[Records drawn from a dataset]

——

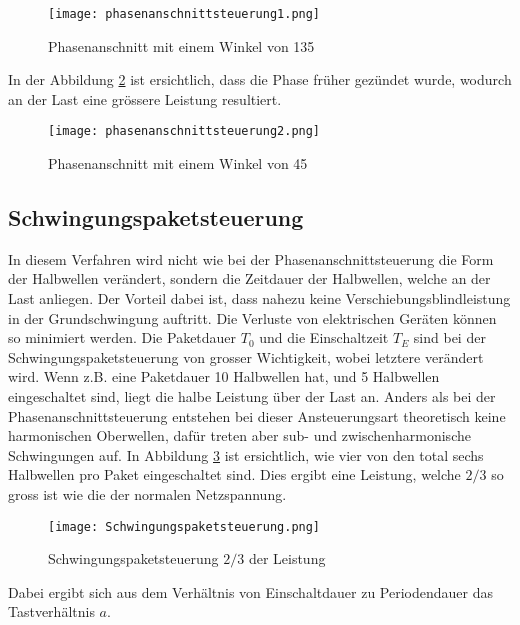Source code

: \begin{figure}[ht!]
	\centering
	\texttt{[image: phasenanschnittsteuerung1.png]}	
	\caption{Phasenanschnitt mit einem Winkel von 135\textdegree \cite{Phasenanschnittsteuerung}}\label{fig:Phasenanschnitt1}
\end{figure}
\newpage
In der Abbildung \ref{fig:Phasenanschnitt2} ist ersichtlich, dass die Phase früher gezündet wurde, wodurch an der Last eine grössere Leistung resultiert.

\begin{figure}[ht!]
	\centering
	\texttt{[image: phasenanschnittsteuerung2.png]}	
	\caption{Phasenanschnitt mit einem Winkel von 45\textdegree \cite{Phasenanschnittsteuerung}}\label{fig:Phasenanschnitt2}
\end{figure}



\subsection{Schwingungspaketsteuerung}\label{sec:Schwingungspaketsteuerung}
In diesem Verfahren wird nicht wie bei der Phasenanschnittsteuerung die Form der Halbwellen verändert, sondern die Zeitdauer der Halbwellen, welche an der Last anliegen. Der Vorteil dabei ist, dass nahezu keine Verschiebungsblindleistung in der Grundschwingung auftritt. Die Verluste von elektrischen Geräten können so minimiert werden. Die Paketdauer $T_0$ und die Einschaltzeit $T_E$ sind bei der Schwingungspaketsteuerung von grosser Wichtigkeit, wobei letztere verändert wird. Wenn z.B. eine Paketdauer 10 Halbwellen hat, und 5 Halbwellen eingeschaltet sind, liegt die halbe Leistung über der Last an. Anders als bei der Phasenanschnittsteuerung entstehen bei dieser Ansteuerungsart theoretisch keine harmonischen Oberwellen, dafür treten aber sub- und zwischenharmonische Schwingungen auf. In Abbildung \ref{fig:Schwingungspaketsteuerung} ist ersichtlich, wie vier von den total sechs Halbwellen pro Paket eingeschaltet sind. Dies ergibt eine Leistung, welche ${2}/{3}$ so gross ist wie die der normalen Netzspannung.

\begin{figure}[ht!]
	\centering
	\texttt{[image: Schwingungspaketsteuerung.png]}	
	\caption{Schwingungspaketsteuerung ${2}/{3}$ der Leistung \cite{Schwingungspaketsteuerung}}\label{fig:Schwingungspaketsteuerung}
\end{figure}

Dabei ergibt sich aus dem Verhältnis von Einschaltdauer zu Periodendauer das Tastverhältnis $a$.

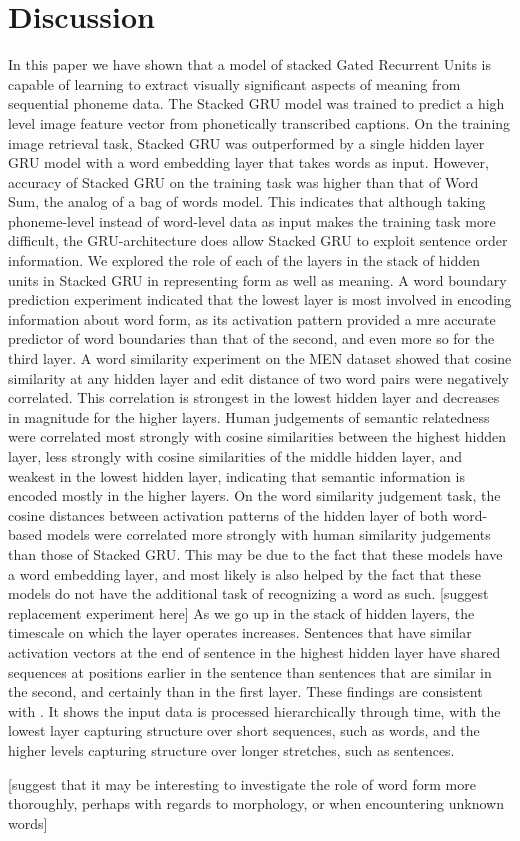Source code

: \section{Discussion}
\label{sec:discussion}
In this paper we have shown that a model of stacked Gated Recurrent Units is capable of learning to extract visually significant aspects of meaning from sequential phoneme data. The {\sc Stacked GRU} model was trained to predict a high level image feature vector from phonetically transcribed captions. On the training image retrieval task, {\sc Stacked GRU} was outperformed by a single hidden layer GRU model with a word embedding layer that takes words as input. However, accuracy of {\sc Stacked GRU} on the training task was higher than that of {\sc Word Sum}, the analog of a bag of words model. This indicates that although taking phoneme-level instead of word-level data as input makes the training task more difficult, the GRU-architecture does allow {\sc Stacked GRU} to exploit sentence order information.
We explored the role of each of the layers in the stack of hidden units in {\sc Stacked GRU} in representing form as well as meaning. A word boundary prediction experiment indicated that the lowest layer is most involved in encoding information about word form, as its activation pattern provided a mre accurate predictor of word boundaries than that of the second, and even more so for the third layer. A word similarity experiment on the MEN dataset showed that cosine similarity at any hidden layer and edit distance of two word pairs were negatively correlated. This correlation is strongest in the lowest hidden layer and decreases in magnitude for the higher layers. 
Human judgements of semantic relatedness were correlated most strongly with cosine similarities between the highest hidden layer, less strongly with cosine similarities of the middle hidden layer, and weakest in the lowest hidden layer, indicating that semantic information is encoded mostly in the higher layers. On the word similarity judgement task, the cosine distances between activation patterns of the hidden layer of both word-based models were correlated more strongly with human similarity judgements than those of {\sc Stacked GRU}. This may be due to the fact that these models have a word embedding layer, and most likely is also helped by the fact that these models do not have the additional task of recognizing a word as such. [suggest replacement experiment here]
As we go up in the stack of hidden layers, the timescale on which the layer operates increases. Sentences that have similar activation vectors at the end of sentence in the highest hidden layer have shared sequences at positions earlier in the sentence than sentences that are similar in the second, and certainly than in the first layer. These findings are consistent with . It shows the input data is processed hierarchically through time, with the lowest layer capturing structure over short sequences, such as words, and the higher levels capturing structure over longer stretches, such as sentences. 

[suggest that it may be interesting to investigate the role of word form more thoroughly, perhaps with regards to morphology, or when encountering unknown words]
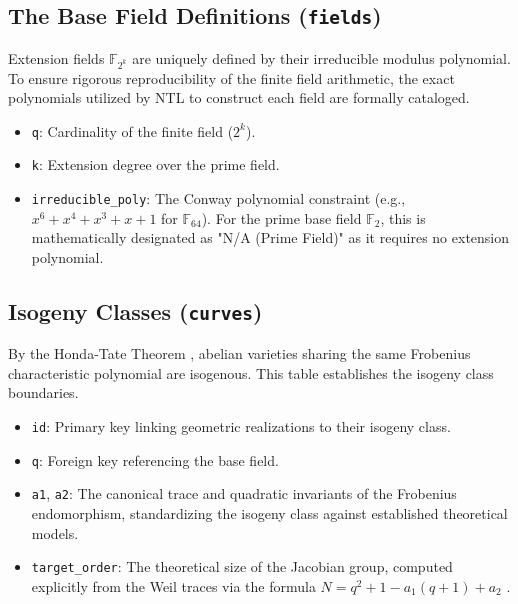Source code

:\documentclass[letterpaper, 11pt]{article}
\begin{document}
	\subsection{The Base Field Definitions (\texttt{fields})}
	Extension fields $\mathbb{F}_{2^k}$ are uniquely defined by their irreducible modulus polynomial. To ensure rigorous reproducibility of the finite field arithmetic, the exact polynomials utilized by NTL to construct each field are formally cataloged.
	\begin{itemize}
		\item \texttt{q}: Cardinality of the finite field ($2^k$).
		\item \texttt{k}: Extension degree over the prime field.
		\item \texttt{irreducible\_poly}: The Conway polynomial constraint (e.g., $x^6 + x^4 + x^3 + x + 1$ for $\mathbb{F}_{64}$). For the prime base field $\mathbb{F}_2$, this is mathematically designated as "N/A (Prime Field)" as it requires no extension polynomial.
	\end{itemize}
	
	\subsection{Isogeny Classes (\texttt{curves})}
	By the Honda-Tate Theorem \cite{Honda1968}, abelian varieties sharing the same Frobenius characteristic polynomial are isogenous. This table establishes the isogeny class boundaries.
	\begin{itemize}
		\item \texttt{id}: Primary key linking geometric realizations to their isogeny class.
		\item \texttt{q}: Foreign key referencing the base field.
		\item \texttt{a1}, \texttt{a2}: The canonical trace and quadratic invariants of the Frobenius endomorphism, standardizing the isogeny class against established theoretical models.
		\item \texttt{target\_order}: The theoretical size of the Jacobian group, computed explicitly from the Weil traces via the formula $N = q^2 + 1 - a_1(q + 1) + a_2$ \cite{Waterhouse1969}.
	\end{itemize}
	
\end{document}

——

• [Exercise goal]: Copy, without any change, the lines above from the one containing "their isogeny class." to the end, both ends included. Add nothing else.

• [Your response]:
		\item \texttt{id}: Primary key linking geometric realizations to their isogeny class.
		\item \texttt{q}: Foreign key referencing the base field.
		\item \texttt{a1}, \texttt{a2}: The canonical trace and quadratic invariants of the Frobenius endomorphism, standardizing the isogeny class against established theoretical models.
		\item \texttt{target\_order}: The theoretical size of the Jacobian group, computed explicitly from the Weil traces via the formula $N = q^2 + 1 - a_1(q + 1) + a_2$ \cite{Waterhouse1969}.
	\end{itemize}
	
\end{document}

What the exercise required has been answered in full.